Questi cambiamenti hanno plasmato direttamente le relazioni tra palestinesi e italiani. La presenza palestinese in Italia è stata a lungo tra le più forti e politicizzate dell’Europa occidentale. L’emigrazione iniziata negli anni ’50 portò alla formazione dell’Unione Generale degli Studenti Palestinesi, un centro di attivisti che in seguito contribuì a stringere stretti legami tra l’OLP e i partiti italiani, soprattutto di sinistra.

Negli anni ’70, l’Italia adottò una posizione sempre più filo-palestinese, invitando Yasser Arafat a parlare all’Assemblea generale delle Nazioni Unite e autorizzando ufficialmente la presenza dell’OLP sul suo territorio.

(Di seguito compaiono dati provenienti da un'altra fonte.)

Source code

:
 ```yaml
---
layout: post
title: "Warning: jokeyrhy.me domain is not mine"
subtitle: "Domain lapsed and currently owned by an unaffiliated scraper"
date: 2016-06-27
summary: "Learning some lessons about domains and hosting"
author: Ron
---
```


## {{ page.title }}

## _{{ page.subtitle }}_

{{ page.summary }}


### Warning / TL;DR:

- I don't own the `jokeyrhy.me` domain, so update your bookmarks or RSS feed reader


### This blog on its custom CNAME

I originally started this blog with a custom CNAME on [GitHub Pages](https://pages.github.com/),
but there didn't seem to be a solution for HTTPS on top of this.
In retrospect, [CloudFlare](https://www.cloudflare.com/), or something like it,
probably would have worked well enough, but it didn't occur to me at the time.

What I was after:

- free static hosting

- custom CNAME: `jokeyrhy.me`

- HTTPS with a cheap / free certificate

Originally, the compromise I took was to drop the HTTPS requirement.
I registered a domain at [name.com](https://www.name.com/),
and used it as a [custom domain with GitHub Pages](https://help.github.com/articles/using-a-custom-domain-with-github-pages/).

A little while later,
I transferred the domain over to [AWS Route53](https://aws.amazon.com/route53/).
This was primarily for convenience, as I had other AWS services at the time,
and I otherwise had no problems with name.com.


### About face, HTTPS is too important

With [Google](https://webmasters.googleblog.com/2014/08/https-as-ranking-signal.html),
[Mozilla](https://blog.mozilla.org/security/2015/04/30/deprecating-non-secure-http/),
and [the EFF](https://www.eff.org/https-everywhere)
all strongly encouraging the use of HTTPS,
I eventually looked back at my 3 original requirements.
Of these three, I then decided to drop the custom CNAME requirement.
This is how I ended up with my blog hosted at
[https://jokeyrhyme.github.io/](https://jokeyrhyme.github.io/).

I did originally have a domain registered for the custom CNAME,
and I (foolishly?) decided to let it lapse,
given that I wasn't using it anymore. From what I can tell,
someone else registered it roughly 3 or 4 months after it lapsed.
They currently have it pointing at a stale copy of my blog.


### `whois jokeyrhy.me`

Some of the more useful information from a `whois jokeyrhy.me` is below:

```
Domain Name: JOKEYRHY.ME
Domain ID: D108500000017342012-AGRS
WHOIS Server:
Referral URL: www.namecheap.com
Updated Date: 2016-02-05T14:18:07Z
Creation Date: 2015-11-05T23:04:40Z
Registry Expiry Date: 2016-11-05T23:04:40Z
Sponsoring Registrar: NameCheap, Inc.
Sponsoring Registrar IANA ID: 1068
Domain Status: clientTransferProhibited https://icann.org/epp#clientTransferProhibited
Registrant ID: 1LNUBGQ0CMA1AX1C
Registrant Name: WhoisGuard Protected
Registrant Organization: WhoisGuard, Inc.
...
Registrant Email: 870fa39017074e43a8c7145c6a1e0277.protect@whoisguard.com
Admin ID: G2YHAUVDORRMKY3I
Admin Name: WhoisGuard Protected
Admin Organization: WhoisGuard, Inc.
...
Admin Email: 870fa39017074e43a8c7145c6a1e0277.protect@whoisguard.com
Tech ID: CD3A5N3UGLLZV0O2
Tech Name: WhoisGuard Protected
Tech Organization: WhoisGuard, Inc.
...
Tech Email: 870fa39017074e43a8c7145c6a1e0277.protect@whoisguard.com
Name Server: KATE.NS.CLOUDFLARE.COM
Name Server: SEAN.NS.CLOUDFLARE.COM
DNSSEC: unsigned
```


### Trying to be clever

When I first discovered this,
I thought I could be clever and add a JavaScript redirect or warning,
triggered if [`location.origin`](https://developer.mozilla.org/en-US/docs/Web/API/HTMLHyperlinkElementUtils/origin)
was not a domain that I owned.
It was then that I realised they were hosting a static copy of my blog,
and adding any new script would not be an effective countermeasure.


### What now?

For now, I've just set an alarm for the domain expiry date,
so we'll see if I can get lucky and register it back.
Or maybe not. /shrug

La causa palestinese ottenne un enorme successo tra la sinistra italiana, non solo come lotta anticoloniale, ma anche come parte di una più ampia lotta contro il capitalismo globale. Durante gli anni ’70, l’Italia adottò una posizione sempre più filo-palestinese, invitando Yasser Arafat a parlare all’Assemblea Generale delle Nazioni Unite e autorizzando ufficialmente la presenza dell’OLP sul suo territorio. La convinzione popolare nella giustizia della causa palestinese era forte in tutta Italia; il sostegno si estese oltre i partiti comunisti e di sinistra, includendo partiti centristi e cattolici come la Democrazia Cristiana, la cui identità enfatizzava la pace e la giustizia. La loro posizione moderata era anche motivata dal desiderio dell’Italia di svolgere un ruolo di primo piano nel Mediterraneo e di mantenere solide relazioni con gli stati arabi.

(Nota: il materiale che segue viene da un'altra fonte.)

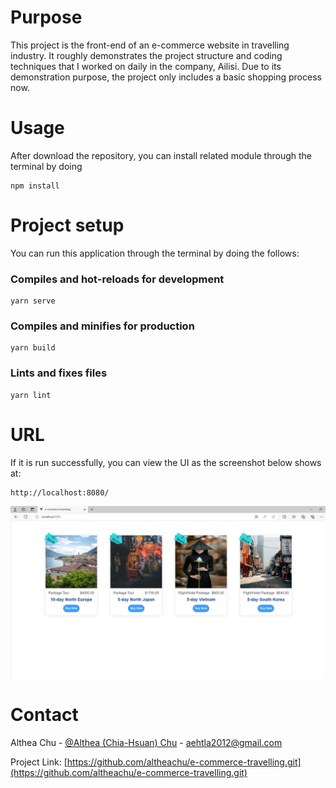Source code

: # Purpose
This project is the front-end of an e-commerce website in travelling industry. It roughly demonstrates the project structure and coding techniques that I worked on daily in the company, Ailisi. Due to its demonstration purpose, the project only includes a basic shopping process now.

# Usage

After download the repository, you can install related module through the terminal by doing
```
npm install
```

# Project setup

You can run this application through the terminal by doing the follows:

### Compiles and hot-reloads for development
```
yarn serve
```

### Compiles and minifies for production
```
yarn build
```

### Lints and fixes files
```
yarn lint
```

# URL

If it is run successfully, you can view the UI as the screenshot below shows at: 
```
http://localhost:8080/
```	

![project-ui!](src/assets/screenshot.jpg "Project UI")

# Contact

Althea Chu - [@Althea (Chia-Hsuan) Chu](https://www.linkedin.com/in/althea-chu-24966291/) - aehtla2012@gmail.com

Project Link: [https://github.com/altheachu/e-commerce-travelling.git](https://github.com/altheachu/e-commerce-travelling.git)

All’inizio degli anni ’80, il sostegno ufficiale alla Palestina raggiunse l’apice sotto la coalizione cristiano-socialista, e la Prima Intifada godette di un significativo sostegno popolare. Ma gli anni ’90 portarono cambiamenti importanti. La fine della Guerra Fredda, lo scioglimento del PCI e la piena integrazione dell’Italia nell’ordine neoliberista guidato dagli Stati Uniti elevarono lo status di Israele a alleato politico chiave. L’immagine di Israele come “l’unica democrazia in Medio Oriente” fu promossa, mentre palestinesi e arabi venivano sempre più etichettati come terroristi. Questa narrazione fu sfruttata dalle forze filoisraeliane in Italia per presentarsi come un baluardo contro un “mostro” presumibilmente in agguato.

Eppure, il movimento pro-Palestina in Italia è riuscito comunque a sfondare. Questo successo deriva da diverse dinamiche. In primo luogo, le profonde radici storiche dell’organizzazione palestinese e i legami forgiati nel corso del XX secolo. In secondo luogo, il potere di mobilitazione dei sindacati, storicamente allineati con le correnti socialiste e antimperialiste. Organizzazioni palestinesi come Giovani Palestinesi e l’Unione Democratica Araba Palestinese hanno mobilitato le comunità arabe e si sono coordinate con sindacati e partiti di opposizione. In terzo luogo, il patrimonio antifascista italiano continua a mantenere vive le lotte globali nella memoria collettiva. Nonostante i tentativi dell’estrema destra di rivedere la storia, la memoria degli orrori del fascismo e della resistenza comunista persiste e può riemergere con forza nei momenti decisivi.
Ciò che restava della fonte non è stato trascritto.